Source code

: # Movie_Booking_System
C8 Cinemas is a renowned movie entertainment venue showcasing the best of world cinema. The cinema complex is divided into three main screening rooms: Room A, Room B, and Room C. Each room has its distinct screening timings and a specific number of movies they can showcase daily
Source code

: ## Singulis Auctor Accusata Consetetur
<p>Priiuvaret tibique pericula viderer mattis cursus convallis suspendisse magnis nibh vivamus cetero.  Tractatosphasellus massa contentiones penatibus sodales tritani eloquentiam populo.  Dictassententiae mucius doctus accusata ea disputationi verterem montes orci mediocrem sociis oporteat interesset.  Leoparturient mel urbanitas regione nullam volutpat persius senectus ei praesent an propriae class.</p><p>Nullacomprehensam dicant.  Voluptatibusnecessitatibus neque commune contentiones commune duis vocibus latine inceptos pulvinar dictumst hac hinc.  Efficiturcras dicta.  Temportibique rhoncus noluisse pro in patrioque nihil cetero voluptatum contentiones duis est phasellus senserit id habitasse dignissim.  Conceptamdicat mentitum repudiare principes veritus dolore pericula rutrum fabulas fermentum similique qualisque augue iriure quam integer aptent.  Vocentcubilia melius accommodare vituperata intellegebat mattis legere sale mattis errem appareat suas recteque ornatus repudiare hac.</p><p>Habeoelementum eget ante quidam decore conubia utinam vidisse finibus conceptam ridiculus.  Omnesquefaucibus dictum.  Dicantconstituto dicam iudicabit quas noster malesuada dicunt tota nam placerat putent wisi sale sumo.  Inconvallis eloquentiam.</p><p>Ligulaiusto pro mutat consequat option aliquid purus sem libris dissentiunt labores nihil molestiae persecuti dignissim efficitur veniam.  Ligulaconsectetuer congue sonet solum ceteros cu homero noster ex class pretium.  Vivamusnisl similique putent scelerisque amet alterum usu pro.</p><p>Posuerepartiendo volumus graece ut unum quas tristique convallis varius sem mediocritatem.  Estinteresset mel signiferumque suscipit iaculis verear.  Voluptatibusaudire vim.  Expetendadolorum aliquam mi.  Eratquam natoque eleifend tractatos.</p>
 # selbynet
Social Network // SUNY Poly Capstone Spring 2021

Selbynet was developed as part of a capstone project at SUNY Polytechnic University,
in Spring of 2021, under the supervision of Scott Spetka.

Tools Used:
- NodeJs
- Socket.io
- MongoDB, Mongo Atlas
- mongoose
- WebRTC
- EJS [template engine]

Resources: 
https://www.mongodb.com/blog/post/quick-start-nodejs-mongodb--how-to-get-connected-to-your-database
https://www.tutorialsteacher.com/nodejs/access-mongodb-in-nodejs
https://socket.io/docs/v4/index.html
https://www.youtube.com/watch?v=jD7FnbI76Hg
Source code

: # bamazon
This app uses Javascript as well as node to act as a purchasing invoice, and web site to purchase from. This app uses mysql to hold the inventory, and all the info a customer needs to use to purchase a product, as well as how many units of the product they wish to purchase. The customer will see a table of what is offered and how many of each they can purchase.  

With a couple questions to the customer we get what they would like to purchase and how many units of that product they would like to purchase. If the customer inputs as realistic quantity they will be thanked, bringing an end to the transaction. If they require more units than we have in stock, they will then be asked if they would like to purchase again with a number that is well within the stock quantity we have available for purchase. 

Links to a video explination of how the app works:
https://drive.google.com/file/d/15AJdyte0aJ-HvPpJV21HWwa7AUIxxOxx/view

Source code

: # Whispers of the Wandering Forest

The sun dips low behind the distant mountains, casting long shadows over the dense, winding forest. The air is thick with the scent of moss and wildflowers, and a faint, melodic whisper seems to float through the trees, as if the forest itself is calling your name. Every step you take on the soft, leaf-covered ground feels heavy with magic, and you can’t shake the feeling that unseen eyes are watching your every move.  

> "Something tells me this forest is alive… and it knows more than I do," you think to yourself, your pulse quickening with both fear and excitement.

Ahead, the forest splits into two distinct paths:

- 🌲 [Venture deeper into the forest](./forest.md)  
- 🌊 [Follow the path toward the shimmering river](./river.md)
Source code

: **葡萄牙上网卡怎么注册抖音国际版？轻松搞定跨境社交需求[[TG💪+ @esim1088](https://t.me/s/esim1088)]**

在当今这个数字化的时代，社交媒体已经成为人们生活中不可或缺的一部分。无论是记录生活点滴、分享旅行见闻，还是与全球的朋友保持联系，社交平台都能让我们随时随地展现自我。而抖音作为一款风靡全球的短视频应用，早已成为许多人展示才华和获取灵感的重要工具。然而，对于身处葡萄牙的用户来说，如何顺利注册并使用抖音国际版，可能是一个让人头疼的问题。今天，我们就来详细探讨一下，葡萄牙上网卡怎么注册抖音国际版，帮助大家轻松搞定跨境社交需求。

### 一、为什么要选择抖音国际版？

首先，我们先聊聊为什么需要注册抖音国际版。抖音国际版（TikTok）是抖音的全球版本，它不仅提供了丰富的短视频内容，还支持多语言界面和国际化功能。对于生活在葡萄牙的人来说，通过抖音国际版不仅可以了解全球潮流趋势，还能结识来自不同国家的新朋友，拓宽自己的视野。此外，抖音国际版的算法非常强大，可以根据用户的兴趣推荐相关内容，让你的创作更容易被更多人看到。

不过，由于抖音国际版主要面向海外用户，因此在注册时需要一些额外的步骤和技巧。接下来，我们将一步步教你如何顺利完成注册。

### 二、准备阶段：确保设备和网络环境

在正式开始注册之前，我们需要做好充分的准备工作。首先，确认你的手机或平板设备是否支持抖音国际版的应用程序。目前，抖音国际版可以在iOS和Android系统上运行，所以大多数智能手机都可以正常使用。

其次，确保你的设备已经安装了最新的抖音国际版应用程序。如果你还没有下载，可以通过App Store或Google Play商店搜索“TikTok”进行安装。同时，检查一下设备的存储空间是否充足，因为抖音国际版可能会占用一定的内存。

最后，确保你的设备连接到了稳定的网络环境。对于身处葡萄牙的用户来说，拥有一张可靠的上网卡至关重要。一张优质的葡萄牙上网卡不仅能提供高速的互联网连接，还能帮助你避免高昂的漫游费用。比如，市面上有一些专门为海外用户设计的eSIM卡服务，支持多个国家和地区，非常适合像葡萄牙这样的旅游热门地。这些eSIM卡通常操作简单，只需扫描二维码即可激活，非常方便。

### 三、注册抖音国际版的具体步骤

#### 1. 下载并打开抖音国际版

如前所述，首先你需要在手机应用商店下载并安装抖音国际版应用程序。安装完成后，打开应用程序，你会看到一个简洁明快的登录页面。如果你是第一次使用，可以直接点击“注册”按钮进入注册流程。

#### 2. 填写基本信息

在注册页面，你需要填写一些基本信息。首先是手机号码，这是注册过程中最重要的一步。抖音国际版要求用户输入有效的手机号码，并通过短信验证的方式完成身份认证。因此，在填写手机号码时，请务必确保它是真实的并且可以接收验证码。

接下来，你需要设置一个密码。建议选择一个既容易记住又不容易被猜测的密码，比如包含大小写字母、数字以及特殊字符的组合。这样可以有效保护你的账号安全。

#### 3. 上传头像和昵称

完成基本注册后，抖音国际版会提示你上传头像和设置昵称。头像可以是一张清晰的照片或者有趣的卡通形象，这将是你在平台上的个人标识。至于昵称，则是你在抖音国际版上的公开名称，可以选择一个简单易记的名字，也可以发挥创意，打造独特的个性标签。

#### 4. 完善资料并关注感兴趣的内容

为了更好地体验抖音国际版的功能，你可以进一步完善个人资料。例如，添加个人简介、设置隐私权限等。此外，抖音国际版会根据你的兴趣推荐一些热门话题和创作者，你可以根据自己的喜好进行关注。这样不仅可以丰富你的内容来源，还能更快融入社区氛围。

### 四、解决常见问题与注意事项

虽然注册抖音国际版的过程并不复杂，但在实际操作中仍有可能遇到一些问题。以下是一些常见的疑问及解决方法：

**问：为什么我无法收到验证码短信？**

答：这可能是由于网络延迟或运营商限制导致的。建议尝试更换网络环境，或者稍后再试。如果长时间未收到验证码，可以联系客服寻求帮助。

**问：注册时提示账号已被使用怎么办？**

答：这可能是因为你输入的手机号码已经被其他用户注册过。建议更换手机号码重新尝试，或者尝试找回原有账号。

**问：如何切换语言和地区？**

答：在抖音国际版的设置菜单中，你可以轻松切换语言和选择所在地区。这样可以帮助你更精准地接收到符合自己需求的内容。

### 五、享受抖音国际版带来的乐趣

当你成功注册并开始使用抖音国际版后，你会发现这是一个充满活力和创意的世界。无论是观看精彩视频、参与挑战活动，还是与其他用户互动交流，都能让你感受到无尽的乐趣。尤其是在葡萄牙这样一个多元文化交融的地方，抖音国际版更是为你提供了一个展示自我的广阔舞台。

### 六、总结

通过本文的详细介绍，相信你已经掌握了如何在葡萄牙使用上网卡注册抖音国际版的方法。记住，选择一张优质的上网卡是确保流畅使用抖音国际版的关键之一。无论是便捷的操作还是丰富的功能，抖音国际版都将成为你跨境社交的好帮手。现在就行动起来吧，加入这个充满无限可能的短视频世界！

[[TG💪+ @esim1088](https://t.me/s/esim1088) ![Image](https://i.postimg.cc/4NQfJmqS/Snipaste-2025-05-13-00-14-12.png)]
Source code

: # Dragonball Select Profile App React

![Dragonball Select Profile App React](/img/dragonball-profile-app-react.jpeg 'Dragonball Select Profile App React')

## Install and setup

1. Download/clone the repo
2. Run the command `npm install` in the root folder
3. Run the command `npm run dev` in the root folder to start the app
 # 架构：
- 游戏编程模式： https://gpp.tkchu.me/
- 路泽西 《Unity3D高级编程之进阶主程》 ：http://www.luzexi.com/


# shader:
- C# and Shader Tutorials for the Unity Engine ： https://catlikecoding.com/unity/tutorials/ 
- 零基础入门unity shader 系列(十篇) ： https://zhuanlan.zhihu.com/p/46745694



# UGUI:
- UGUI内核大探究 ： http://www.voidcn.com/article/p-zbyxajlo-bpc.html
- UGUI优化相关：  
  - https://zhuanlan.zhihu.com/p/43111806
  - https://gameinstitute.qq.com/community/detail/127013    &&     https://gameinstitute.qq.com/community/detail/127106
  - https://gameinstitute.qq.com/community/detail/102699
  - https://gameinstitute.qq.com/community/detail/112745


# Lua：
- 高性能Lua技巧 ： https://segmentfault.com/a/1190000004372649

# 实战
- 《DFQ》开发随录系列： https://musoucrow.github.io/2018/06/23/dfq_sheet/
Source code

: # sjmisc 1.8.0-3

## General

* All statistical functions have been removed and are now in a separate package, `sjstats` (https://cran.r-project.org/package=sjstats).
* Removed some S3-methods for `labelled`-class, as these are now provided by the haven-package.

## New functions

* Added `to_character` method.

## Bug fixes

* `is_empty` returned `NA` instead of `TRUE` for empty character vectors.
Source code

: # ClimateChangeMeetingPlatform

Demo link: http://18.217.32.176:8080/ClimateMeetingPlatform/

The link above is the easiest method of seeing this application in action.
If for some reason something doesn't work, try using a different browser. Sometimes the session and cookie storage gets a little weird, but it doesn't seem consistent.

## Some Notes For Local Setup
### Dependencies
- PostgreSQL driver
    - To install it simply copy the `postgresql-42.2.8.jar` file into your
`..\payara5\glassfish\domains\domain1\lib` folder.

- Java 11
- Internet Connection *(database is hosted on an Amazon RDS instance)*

════

*WHAT YOU WILL DO:*
Search the material for the word "distinct". Each line where it is found must be copied.

*ANSWER BOX:*
C8 Cinemas is a renowned movie entertainment venue showcasing the best of world cinema. The cinema complex is divided into three main screening rooms: Room A, Room B, and Room C. Each room has its distinct screening timings and a specific number of movies they can showcase daily
Ahead, the forest splits into two distinct paths:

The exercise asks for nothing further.